Work to complete. Begin at the line below that has "It is often" and stop after the line that has "### Binary Eutectic Systems". Please restate only those lines, word for word.

Pictures paired with source code
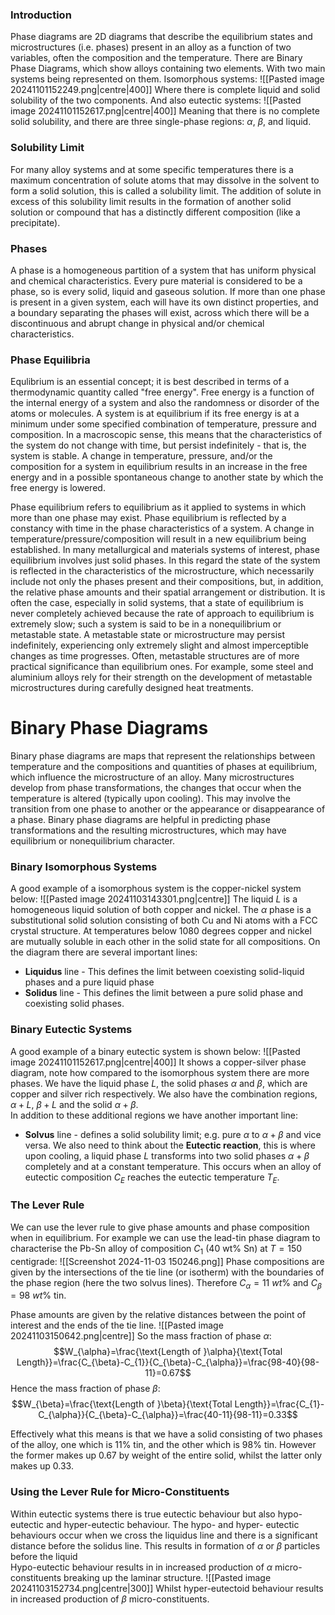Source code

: ### Introduction
Phase diagrams are 2D diagrams that describe the equilibrium states and microstructures (i.e. phases) present in an alloy as a function of two variables, often the composition and the temperature.
There are Binary Phase Diagrams, which show alloys containing two elements.
With two main systems being represented on them. Isomorphous systems:
![[Pasted image 20241101152249.png|centre|400]]
Where there is complete liquid and solid solubility of the two components.
And also eutectic systems:
![[Pasted image 20241101152617.png|centre|400]]
Meaning that there is no complete solid solubility, and there are three single-phase regions: $\alpha$, $\beta$, and liquid. 
### Solubility Limit
For many alloy systems and at some specific temperatures there is a maximum concentration of solute atoms that may dissolve in the solvent to form a solid solution, this is called a solubility limit.
The addition of solute in excess of this solubility limit results in the formation of another solid solution or compound that has a distinctly different composition (like a precipitate).
### Phases
A phase is a homogeneous partition of a system that has uniform physical and chemical characteristics. Every pure material is considered to be a phase, so is every solid, liquid and gaseous solution.
If more than one phase is present in a given system, each will have its own distinct properties, and a boundary separating the phases will exist, across which there will be a discontinuous and abrupt change in physical and/or chemical characteristics.
### Phase Equilibria
Equlibrium is an essential concept; it is best described in terms of a thermodynamic quantity called "free energy". Free energy is a function of the internal energy of a system and also the randomness or disorder of the atoms or molecules. A system is at equilibrium if its free energy is at a minimum under some specified combination of temperature, pressure and composition. In a macroscopic sense, this means that the characteristics of the system do not change with time, but persist indefinitely - that is, the system is stable.
A change in temperature, pressure, and/or the composition for a system in equilibrium results in an increase in the free energy and in a possible spontaneous change to another state by which the free energy is lowered.

Phase equilibrium refers to equilibrium as it applied to systems in which more than one phase may exist. Phase equilibrium is reflected by a constancy with time in the phase characteristics of a system. A change in temperature/pressure/composition will result in a new equilibrium being established.
In many metallurgical and materials systems of interest, phase equilibrium involves just solid phases. In this regard the state of the system is reflected in the characteristics of the microstructure, which necessarily include not only the phases present and their compositions, but, in addition, the relative phase amounts and their spatial arrangement or distribution.
It is often the case, especially in solid systems, that a state of equilibrium is never completely achieved because the rate of approach to equilibrium is extremely slow; such a system is said to be in a nonequilibrium or metastable state. A metastable state or microstructure may persist indefinitely, experiencing only extremely slight and almost imperceptible changes as time progresses. Often, metastable structures are of more practical significance than equilibrium ones. For example, some steel and aluminium alloys rely for their strength on the development of metastable microstructures during carefully designed heat treatments.
# Binary Phase Diagrams
Binary phase diagrams are maps that represent the relationships between temperature and the compositions and quantities of phases at equilibrium, which influence the microstructure of an alloy. Many microstructures develop from phase transformations, the changes that occur when the temperature is altered (typically upon cooling). This may involve the transition from one phase to another or the appearance or disappearance of a phase. Binary phase diagrams are helpful in predicting phase transformations and the resulting microstructures, which may have equilibrium or nonequilibrium character.
### Binary Isomorphous Systems
A good example of a isomorphous system is the copper-nickel system below:
![[Pasted image 20241103143301.png|centre]]
The liquid $L$ is a homogeneous liquid solution of both copper and nickel. The $\alpha$ phase is a substitutional solid solution consisting of both Cu and Ni atoms with a FCC crystal structure. At temperatures below 1080 degrees copper and nickel are mutually soluble in each other in the solid state for all compositions.
On the diagram there are several important lines:
- **Liquidus** line - This defines the limit between coexisting solid-liquid phases and a pure liquid phase
- **Solidus** line - This defines the limit between a pure solid phase and coexisting solid phases.
### Binary Eutectic Systems
A good example of a binary eutectic system is shown below:
![[Pasted image 20241101152617.png|centre|400]]
It shows a copper-silver phase diagram, note how compared to the isomorphous system there are more phases. We have the liquid phase $L$, the solid phases $\alpha$ and $\beta$, which are copper and silver rich respectively. We also have the combination regions, $\alpha+L$, $\beta+L$ and the solid $\alpha+\beta$.   
In addition to these additional regions we have another important line:
- **Solvus** line - defines a solid solubility limit; e.g. pure $\alpha$ to $\alpha+\beta$ and vice versa.
We also need to think about the **Eutectic reaction**, this is where upon cooling, a liquid phase $L$ transforms into two solid phases $\alpha+\beta$ completely and at a constant temperature. This occurs when an alloy of eutectic composition $C_{E}$ reaches the eutectic temperature $T_{E}$.
### The Lever Rule
We can use the lever rule to give phase amounts and phase composition when in equilibrium.
For example we can use the lead-tin phase diagram to characterise the Pb-Sn alloy of composition $C_{1}$ (40 wt% Sn) at $T=150$ centigrade: ![[Screenshot 2024-11-03 150246.png]]
Phase compositions are given by the intersections of the tie line (or isotherm) with the boundaries of the phase region (here the two solvus lines).
Therefore $C_{\alpha}=11~wt\%$ and $C_{\beta}=98~wt\%$ tin.

Phase amounts are given by the relative distances between the point of interest and the ends of the tie line.
![[Pasted image 20241103150642.png|centre]]
So the mass fraction of phase $\alpha$:
$$W_{\alpha}=\frac{\text{Length of }\alpha}{\text{Total Length}}=\frac{C_{\beta}-C_{1}}{C_{\beta}-C_{\alpha}}=\frac{98-40}{98-11}=0.67$$
Hence the mass fraction of phase $\beta$:
$$W_{\beta}=\frac{\text{Length of }\beta}{\text{Total Length}}=\frac{C_{1}-C_{\alpha}}{C_{\beta}-C_{\alpha}}=\frac{40-11}{98-11}=0.33$$

Effectively what this means is that we have a solid consisting of two phases of the alloy, one which is 11% tin, and the other which is 98% tin. However the former makes up 0.67 by weight of the entire solid, whilst the latter only makes up 0.33.
### Using the Lever Rule for Micro-Constituents
Within eutectic systems there is true eutectic behaviour but also hypo-eutectic and hyper-eutectic behaviour.
The hypo- and hyper- eutectic behaviours occur when we cross the liquidus line and there is a significant distance before the solidus line. This results in formation of $\alpha$ or $\beta$ particles before the liquid  
Hypo-eutectic behaviour results in in increased production of $\alpha$ micro-constituents breaking up the laminar structure.
![[Pasted image 20241103152734.png|centre|300]]
Whilst hyper-eutectoid behaviour results in increased production of $\beta$ micro-constituents.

Output.
It is often the case, especially in solid systems, that a state of equilibrium is never completely achieved because the rate of approach to equilibrium is extremely slow; such a system is said to be in a nonequilibrium or metastable state. A metastable state or microstructure may persist indefinitely, experiencing only extremely slight and almost imperceptible changes as time progresses. Often, metastable structures are of more practical significance than equilibrium ones. For example, some steel and aluminium alloys rely for their strength on the development of metastable microstructures during carefully designed heat treatments.
# Binary Phase Diagrams
Binary phase diagrams are maps that represent the relationships between temperature and the compositions and quantities of phases at equilibrium, which influence the microstructure of an alloy. Many microstructures develop from phase transformations, the changes that occur when the temperature is altered (typically upon cooling). This may involve the transition from one phase to another or the appearance or disappearance of a phase. Binary phase diagrams are helpful in predicting phase transformations and the resulting microstructures, which may have equilibrium or nonequilibrium character.
### Binary Isomorphous Systems
A good example of a isomorphous system is the copper-nickel system below:
![[Pasted image 20241103143301.png|centre]]
The liquid $L$ is a homogeneous liquid solution of both copper and nickel. The $\alpha$ phase is a substitutional solid solution consisting of both Cu and Ni atoms with a FCC crystal structure. At temperatures below 1080 degrees copper and nickel are mutually soluble in each other in the solid state for all compositions.
On the diagram there are several important lines:
- **Liquidus** line - This defines the limit between coexisting solid-liquid phases and a pure liquid phase
- **Solidus** line - This defines the limit between a pure solid phase and coexisting solid phases.
### Binary Eutectic Systems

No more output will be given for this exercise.